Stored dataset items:

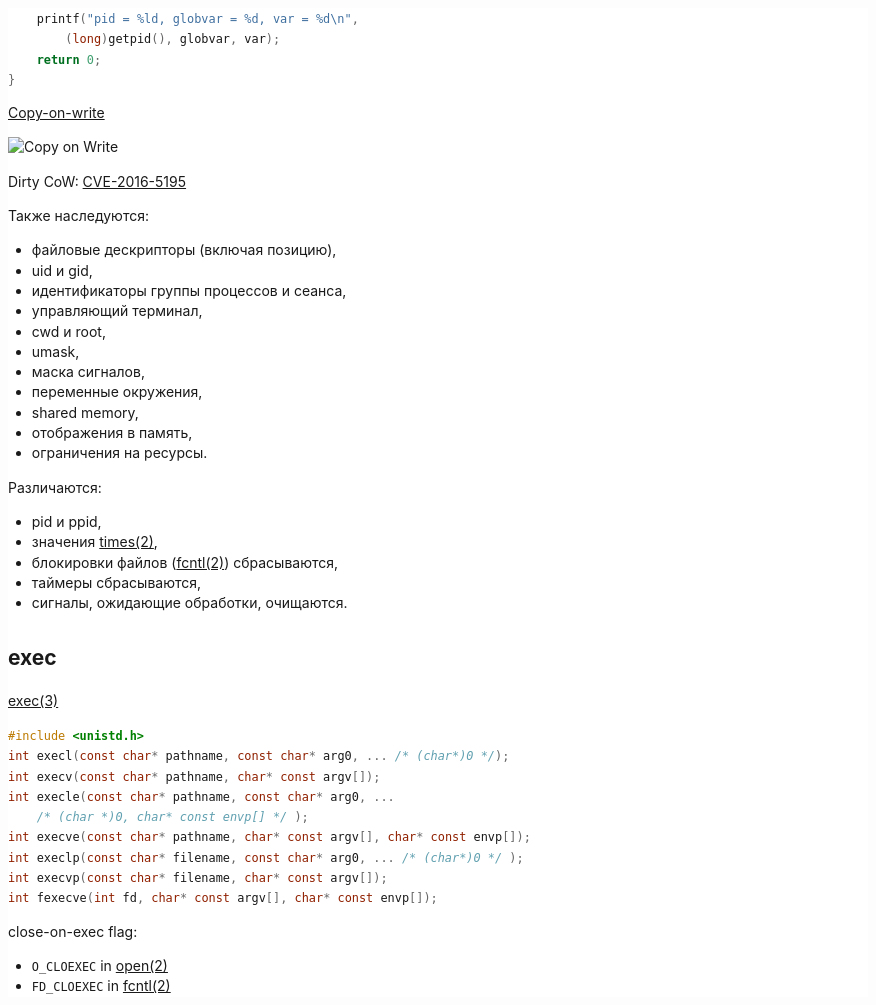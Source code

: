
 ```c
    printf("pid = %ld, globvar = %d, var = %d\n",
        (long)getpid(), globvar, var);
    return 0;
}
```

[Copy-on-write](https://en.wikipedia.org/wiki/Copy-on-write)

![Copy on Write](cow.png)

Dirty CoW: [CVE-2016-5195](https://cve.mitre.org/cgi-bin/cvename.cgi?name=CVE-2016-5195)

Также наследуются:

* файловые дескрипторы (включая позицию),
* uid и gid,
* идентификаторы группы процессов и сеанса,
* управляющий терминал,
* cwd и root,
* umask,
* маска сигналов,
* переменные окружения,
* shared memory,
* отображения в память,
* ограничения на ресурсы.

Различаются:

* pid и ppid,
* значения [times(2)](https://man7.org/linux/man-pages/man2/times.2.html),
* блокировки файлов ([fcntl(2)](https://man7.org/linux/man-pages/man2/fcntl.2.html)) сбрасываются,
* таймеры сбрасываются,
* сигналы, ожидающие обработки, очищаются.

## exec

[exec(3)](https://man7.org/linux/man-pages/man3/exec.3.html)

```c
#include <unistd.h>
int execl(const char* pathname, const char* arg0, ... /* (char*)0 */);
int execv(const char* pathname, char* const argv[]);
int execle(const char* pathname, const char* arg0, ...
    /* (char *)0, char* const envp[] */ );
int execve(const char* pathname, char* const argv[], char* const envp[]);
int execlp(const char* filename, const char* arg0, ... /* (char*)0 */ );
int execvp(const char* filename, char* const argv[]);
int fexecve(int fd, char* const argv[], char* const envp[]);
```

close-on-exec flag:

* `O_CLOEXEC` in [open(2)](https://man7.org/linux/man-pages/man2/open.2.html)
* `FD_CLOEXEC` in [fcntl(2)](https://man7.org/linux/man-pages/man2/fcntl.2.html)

* **Task item**: Reproduce every record above exactly, but leave out the pictures.

* **Task result**:
Source code

:
 ```c
    printf("pid = %ld, globvar = %d, var = %d\n",
        (long)getpid(), globvar, var);
    return 0;
}
```

[Copy-on-write](https://en.wikipedia.org/wiki/Copy-on-write)

![Copy on Write](cow.png)

Dirty CoW: [CVE-2016-5195](https://cve.mitre.org/cgi-bin/cvename.cgi?name=CVE-2016-5195)

Также наследуются:

* файловые дескрипторы (включая позицию),
* uid и gid,
* идентификаторы группы процессов и сеанса,
* управляющий терминал,
* cwd и root,
* umask,
* маска сигналов,
* переменные окружения,
* shared memory,
* отображения в память,
* ограничения на ресурсы.

Различаются:

* pid и ppid,
* значения [times(2)](https://man7.org/linux/man-pages/man2/times.2.html),
* блокировки файлов ([fcntl(2)](https://man7.org/linux/man-pages/man2/fcntl.2.html)) сбрасываются,
* таймеры сбрасываются,
* сигналы, ожидающие обработки, очищаются.

## exec

[exec(3)](https://man7.org/linux/man-pages/man3/exec.3.html)

```c
#include <unistd.h>
int execl(const char* pathname, const char* arg0, ... /* (char*)0 */);
int execv(const char* pathname, char* const argv[]);
int execle(const char* pathname, const char* arg0, ...
    /* (char *)0, char* const envp[] */ );
int execve(const char* pathname, char* const argv[], char* const envp[]);
int execlp(const char* filename, const char* arg0, ... /* (char*)0 */ );
int execvp(const char* filename, char* const argv[]);
int fexecve(int fd, char* const argv[], char* const envp[]);
```

close-on-exec flag:

* `O_CLOEXEC` in [open(2)](https://man7.org/linux/man-pages/man2/open.2.html)
* `FD_CLOEXEC` in [fcntl(2)](https://man7.org/linux/man-pages/man2/fcntl.2.html)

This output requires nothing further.